Segment Start: SOURCE MATERIAL
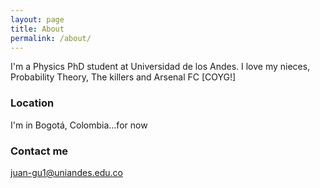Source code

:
```yaml
---
layout: page
title: About
permalink: /about/
---
```


I'm a Physics PhD student at Universidad de los Andes. I love my nieces, Probability Theory, The killers and Arsenal FC [COYG!]

### Location

I'm in Bogotá, Colombia...for now

### Contact me

[juan-gu1@uniandes.edu.co](mailto:juan-gu1@uniandes.edu.co)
Segment End: SOURCE MATERIAL
Quote each record exactly as it stands, minus the pictures.

Source code

:
```yaml
---
layout: page
title: About
permalink: /about/
---
```


I'm a Physics PhD student at Universidad de los Andes. I love my nieces, Probability Theory, The killers and Arsenal FC [COYG!]

### Location

I'm in Bogotá, Colombia...for now

### Contact me

[juan-gu1@uniandes.edu.co](mailto:juan-gu1@uniandes.edu.co)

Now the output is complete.